Data for review:
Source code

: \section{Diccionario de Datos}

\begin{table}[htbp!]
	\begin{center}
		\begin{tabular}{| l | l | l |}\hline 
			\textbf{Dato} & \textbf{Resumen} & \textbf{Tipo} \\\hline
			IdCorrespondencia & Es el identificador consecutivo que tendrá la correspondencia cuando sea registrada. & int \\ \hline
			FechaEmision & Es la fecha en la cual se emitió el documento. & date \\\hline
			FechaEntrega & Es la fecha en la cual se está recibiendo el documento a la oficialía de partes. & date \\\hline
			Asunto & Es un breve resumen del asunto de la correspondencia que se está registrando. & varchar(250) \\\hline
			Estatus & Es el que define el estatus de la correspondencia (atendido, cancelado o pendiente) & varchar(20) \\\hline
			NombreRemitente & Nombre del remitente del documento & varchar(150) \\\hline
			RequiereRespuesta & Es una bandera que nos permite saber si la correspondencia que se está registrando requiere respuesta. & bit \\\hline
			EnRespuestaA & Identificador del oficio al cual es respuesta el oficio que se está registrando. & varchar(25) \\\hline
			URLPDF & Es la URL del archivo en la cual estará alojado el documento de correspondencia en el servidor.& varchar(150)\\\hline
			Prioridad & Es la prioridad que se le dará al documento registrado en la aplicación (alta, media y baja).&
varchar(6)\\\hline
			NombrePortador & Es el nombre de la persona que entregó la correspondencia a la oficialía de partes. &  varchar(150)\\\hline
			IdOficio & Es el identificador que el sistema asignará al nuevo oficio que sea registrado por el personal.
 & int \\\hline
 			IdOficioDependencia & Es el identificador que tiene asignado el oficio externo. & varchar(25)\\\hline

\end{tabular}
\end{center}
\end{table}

---

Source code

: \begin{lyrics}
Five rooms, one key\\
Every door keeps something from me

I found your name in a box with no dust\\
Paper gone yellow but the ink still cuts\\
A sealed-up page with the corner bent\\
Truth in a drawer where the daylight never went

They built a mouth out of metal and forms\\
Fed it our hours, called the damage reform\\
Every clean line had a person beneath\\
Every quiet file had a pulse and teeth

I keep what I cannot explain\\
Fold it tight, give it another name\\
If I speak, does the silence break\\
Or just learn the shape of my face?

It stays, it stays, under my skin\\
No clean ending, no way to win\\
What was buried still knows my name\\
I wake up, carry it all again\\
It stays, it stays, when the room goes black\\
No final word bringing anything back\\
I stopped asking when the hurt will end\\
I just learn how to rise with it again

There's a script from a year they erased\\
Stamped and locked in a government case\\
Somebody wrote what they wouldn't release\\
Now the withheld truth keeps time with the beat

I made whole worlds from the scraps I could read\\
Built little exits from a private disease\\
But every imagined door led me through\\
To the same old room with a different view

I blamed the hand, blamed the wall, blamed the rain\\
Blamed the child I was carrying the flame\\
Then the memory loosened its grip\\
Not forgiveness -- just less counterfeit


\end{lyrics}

...

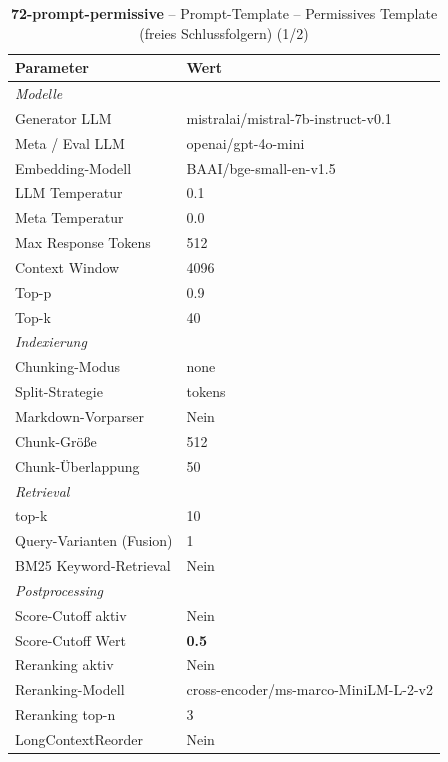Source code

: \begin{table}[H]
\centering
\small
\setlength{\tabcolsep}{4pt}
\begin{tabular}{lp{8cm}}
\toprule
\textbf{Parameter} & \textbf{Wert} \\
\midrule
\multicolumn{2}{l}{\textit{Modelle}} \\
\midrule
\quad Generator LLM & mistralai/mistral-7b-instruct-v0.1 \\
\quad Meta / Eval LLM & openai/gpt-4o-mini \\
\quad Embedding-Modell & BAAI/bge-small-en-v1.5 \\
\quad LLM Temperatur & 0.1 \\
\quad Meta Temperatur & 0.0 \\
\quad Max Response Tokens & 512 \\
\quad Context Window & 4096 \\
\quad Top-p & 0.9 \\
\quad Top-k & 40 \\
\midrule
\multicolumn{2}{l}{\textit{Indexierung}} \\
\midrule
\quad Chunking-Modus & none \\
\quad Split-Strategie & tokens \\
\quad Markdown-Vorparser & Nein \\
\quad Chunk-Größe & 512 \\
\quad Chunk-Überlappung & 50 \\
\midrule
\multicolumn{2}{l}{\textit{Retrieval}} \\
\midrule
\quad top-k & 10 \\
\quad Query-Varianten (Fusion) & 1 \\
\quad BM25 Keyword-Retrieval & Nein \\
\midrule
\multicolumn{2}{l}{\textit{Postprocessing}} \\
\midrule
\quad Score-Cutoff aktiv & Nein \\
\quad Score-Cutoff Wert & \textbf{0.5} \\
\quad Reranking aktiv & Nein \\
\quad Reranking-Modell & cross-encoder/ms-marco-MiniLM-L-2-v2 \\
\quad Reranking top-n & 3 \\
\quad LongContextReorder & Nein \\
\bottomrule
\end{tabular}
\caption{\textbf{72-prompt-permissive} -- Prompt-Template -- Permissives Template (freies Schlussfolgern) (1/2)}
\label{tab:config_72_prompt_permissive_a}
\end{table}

The task: Which lines above hold the string "Reranking"? Show each of them.

Your response:
\quad Reranking aktiv & Nein \\
\quad Reranking-Modell & cross-encoder/ms-marco-MiniLM-L-2-v2 \\
\quad Reranking top-n & 3 \\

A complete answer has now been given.